L’expression du jeune garçon s’était figée. La tête levée, il observait le ciel en direction du nord de la ville, l’air préoccupé.

– Cette nuée d’oiseaux, là-bas, dit-il en se levant dans la barque. Ce sont les mêmes que celui que j’ai vu ce matin.

– Comment tu peux le savoir ? Ils sont loin et il fait nuit ! On n’aperçoit qu’un tas de taches noires !

– J’en suis sûr. Cette façon de voler un peu statique, raide.

– Et il avait quoi de si angoissant, ce piaf ?

– Il était mort.

Tania faillit s’étrangler.

– Mort ? Tu veux dire qu’il volait en étant mort ?

– Exactement.

– Tu as prévenu le Conseil ? La sécurité de la ville ?

– J’ai apporté le corps à Melchiot mais il n’en sait pas plus. Viens, je crois qu’il faut alerter les gardes. Je ne le sens pas ce coup-là, ils sont vraiment nombreux.

Tobias se hissa sur le pont et tendit la main à Tania pour l’aider à son tour. Il leva à nouveau les yeux au ciel.

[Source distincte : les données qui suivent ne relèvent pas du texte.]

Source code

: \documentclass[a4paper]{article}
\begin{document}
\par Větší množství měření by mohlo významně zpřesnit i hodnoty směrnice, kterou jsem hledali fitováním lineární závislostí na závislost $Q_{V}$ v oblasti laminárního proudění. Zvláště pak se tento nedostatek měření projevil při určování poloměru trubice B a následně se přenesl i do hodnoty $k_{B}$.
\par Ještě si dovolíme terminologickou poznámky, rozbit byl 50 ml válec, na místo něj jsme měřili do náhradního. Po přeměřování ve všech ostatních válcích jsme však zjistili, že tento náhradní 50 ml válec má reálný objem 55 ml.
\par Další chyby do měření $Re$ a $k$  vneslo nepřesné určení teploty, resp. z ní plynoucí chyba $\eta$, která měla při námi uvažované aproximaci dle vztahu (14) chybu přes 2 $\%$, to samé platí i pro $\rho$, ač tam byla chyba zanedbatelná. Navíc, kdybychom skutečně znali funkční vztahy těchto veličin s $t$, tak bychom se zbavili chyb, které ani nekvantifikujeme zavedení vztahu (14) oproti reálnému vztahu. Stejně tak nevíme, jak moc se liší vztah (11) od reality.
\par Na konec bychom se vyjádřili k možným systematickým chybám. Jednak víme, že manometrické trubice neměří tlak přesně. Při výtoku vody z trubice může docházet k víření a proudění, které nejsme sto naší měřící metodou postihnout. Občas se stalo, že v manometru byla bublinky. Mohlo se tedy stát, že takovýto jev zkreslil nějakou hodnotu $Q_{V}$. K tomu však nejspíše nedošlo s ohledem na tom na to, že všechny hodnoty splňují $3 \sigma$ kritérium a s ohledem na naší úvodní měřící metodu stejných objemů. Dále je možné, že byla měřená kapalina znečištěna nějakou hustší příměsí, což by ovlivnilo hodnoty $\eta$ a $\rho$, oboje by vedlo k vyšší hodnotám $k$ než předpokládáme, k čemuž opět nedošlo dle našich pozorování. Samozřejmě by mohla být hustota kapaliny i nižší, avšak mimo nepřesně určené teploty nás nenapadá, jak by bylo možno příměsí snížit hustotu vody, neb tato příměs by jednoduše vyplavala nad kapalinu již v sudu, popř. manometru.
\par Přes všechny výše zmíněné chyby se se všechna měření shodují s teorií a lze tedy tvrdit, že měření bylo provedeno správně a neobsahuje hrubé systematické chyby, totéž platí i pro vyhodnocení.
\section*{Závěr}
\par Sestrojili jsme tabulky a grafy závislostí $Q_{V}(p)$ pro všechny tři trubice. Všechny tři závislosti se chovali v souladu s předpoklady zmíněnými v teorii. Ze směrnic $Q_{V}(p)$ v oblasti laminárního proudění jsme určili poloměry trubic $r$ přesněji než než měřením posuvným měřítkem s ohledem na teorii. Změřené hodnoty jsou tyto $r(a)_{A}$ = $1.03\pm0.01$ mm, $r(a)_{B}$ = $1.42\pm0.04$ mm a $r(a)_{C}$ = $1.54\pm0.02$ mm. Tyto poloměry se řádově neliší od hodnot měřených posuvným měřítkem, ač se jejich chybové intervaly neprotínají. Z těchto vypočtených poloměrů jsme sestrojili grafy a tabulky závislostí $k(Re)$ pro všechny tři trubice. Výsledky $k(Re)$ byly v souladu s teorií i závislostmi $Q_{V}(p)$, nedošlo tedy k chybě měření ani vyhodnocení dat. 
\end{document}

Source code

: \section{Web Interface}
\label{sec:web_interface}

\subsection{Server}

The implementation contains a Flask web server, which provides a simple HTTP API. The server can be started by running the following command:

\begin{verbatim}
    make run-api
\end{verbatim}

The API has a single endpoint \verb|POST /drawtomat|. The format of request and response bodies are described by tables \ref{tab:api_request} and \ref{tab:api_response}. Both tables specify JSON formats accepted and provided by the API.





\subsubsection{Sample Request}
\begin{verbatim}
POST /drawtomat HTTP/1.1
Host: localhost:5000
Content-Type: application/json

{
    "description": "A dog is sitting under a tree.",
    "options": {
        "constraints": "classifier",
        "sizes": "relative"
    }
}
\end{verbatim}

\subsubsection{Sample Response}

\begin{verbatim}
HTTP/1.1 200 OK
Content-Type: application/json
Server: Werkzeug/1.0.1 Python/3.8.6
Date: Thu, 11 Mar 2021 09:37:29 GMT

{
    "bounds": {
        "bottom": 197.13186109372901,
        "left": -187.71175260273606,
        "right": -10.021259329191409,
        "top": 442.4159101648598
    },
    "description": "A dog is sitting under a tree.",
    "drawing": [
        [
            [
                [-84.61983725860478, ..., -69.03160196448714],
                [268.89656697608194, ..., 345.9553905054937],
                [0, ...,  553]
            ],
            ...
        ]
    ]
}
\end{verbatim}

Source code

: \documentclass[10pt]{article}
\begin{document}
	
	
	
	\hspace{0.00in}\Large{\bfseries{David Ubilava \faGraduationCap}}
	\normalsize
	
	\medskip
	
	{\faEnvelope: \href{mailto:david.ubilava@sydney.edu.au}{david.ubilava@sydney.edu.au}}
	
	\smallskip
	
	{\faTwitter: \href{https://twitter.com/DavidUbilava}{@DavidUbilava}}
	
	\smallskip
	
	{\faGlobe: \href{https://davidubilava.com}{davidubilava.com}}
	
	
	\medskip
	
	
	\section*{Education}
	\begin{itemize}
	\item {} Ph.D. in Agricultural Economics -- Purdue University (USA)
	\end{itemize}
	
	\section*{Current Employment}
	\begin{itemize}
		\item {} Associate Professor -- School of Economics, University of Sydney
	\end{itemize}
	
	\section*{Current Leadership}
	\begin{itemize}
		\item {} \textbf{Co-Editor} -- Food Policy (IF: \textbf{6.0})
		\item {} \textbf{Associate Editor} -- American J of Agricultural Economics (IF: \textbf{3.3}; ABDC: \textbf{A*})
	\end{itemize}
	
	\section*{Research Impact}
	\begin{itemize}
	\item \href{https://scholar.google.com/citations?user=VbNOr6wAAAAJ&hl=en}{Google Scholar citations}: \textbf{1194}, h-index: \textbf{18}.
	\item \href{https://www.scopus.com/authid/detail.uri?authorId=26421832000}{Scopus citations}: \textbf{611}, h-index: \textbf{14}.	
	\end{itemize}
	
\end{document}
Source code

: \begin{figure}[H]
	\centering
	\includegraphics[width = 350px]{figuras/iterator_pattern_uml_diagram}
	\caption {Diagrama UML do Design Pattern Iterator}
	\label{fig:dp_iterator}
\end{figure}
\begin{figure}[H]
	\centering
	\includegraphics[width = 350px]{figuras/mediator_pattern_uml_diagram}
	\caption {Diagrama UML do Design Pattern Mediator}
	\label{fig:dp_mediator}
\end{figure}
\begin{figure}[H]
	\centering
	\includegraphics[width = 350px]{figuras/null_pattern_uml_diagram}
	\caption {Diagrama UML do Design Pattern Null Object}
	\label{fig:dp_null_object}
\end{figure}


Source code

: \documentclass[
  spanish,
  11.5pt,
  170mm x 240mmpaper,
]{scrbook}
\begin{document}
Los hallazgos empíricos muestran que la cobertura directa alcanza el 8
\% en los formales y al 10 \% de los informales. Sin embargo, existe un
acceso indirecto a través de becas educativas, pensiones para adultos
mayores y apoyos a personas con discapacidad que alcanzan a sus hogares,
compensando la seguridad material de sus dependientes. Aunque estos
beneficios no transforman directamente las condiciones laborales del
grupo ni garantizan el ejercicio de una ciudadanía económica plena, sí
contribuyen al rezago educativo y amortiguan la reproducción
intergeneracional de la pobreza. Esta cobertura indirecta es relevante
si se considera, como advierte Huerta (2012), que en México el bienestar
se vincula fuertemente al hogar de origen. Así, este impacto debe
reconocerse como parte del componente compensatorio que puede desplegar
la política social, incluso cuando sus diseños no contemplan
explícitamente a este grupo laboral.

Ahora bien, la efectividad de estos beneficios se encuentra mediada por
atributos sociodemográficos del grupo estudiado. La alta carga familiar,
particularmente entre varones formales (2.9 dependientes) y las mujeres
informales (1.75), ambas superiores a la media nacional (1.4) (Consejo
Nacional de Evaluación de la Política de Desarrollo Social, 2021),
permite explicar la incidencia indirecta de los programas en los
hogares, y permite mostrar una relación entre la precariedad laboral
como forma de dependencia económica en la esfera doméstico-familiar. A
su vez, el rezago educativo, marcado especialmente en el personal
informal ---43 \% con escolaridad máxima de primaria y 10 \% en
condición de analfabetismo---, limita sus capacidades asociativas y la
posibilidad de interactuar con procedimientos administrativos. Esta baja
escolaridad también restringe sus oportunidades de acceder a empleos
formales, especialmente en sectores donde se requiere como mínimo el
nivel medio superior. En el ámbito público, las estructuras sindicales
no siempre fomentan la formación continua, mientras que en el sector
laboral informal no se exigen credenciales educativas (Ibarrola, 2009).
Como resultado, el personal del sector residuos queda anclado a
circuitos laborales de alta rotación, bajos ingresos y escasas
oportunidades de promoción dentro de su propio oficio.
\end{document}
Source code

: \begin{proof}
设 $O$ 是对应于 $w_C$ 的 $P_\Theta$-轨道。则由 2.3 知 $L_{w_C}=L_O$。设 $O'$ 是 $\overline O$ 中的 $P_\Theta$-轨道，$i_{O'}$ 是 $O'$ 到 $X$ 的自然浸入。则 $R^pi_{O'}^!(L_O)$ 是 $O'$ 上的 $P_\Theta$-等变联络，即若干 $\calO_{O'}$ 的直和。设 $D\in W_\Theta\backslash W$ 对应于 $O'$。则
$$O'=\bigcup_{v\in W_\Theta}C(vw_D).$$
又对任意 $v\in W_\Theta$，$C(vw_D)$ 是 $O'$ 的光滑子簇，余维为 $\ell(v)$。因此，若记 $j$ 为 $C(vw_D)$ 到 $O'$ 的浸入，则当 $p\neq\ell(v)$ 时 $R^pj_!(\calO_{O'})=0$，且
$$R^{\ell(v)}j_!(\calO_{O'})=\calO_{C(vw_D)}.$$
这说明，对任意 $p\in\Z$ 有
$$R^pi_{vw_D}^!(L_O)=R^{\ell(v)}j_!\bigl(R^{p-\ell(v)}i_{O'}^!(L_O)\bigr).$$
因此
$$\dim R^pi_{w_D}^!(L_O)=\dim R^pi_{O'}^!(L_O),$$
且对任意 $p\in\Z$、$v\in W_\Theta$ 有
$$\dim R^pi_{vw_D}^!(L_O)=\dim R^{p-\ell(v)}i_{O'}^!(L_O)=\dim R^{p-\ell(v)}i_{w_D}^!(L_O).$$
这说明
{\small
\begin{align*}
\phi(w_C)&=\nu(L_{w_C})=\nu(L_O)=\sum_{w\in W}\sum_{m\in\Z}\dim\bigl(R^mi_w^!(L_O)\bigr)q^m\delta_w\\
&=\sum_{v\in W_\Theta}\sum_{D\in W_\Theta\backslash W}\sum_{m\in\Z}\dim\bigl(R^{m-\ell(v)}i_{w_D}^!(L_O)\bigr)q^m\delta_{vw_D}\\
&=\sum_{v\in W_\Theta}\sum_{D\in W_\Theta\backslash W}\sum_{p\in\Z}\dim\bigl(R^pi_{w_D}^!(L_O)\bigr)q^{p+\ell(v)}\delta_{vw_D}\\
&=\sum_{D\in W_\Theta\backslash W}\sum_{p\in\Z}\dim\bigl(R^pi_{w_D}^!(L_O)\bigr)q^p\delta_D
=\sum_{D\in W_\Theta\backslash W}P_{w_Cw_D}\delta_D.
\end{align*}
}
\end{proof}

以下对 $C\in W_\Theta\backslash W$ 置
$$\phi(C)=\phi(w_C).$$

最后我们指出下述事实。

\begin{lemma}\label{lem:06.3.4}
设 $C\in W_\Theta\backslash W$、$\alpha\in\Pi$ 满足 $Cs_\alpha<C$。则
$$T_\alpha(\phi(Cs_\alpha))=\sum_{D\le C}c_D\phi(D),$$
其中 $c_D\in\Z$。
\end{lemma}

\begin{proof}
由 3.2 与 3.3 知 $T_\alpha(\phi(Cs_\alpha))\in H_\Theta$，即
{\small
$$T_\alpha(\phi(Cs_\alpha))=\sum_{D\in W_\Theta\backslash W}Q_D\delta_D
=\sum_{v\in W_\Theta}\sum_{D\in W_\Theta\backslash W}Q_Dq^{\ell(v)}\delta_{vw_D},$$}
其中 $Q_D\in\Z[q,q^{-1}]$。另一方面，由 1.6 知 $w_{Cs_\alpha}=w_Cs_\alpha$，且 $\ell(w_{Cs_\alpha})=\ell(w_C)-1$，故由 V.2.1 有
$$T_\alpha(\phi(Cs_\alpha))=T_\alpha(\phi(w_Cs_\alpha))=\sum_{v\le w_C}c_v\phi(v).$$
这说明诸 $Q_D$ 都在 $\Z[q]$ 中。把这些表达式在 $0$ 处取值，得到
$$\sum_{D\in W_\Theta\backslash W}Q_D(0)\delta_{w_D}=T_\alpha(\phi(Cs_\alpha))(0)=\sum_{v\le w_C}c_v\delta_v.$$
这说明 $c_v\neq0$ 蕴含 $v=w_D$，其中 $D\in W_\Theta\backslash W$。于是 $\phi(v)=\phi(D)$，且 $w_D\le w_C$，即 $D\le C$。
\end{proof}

L’escadrille sombre tournait en rond au-dessus de la ville, changeant de secteur après quelques virages, comme s’ils cherchaient quelque chose.

Brusquement ils piquèrent et rasèrent le toit des habitations les plus hautes, filant à pleine vitesse vers le sud d’Eden.

– T’as raison, concéda Tania, ils ne sont pas normaux. On dirait qu’ils ont trouvé ce qu’ils voulaient.

– Ils filent vers les friches. Il n’y a rien là-bas !

– L’amphithéâtre ?

– Vide, le spectacle est pour demain soir.

Le ciel s’illumina brièvement au nord, mais intensément, et le tonnerre claqua dans l’air, faisant sursauter les deux adolescents.

Trois nouveaux éclairs zébrèrent l’horizon.

Un orage approchait à grande vitesse.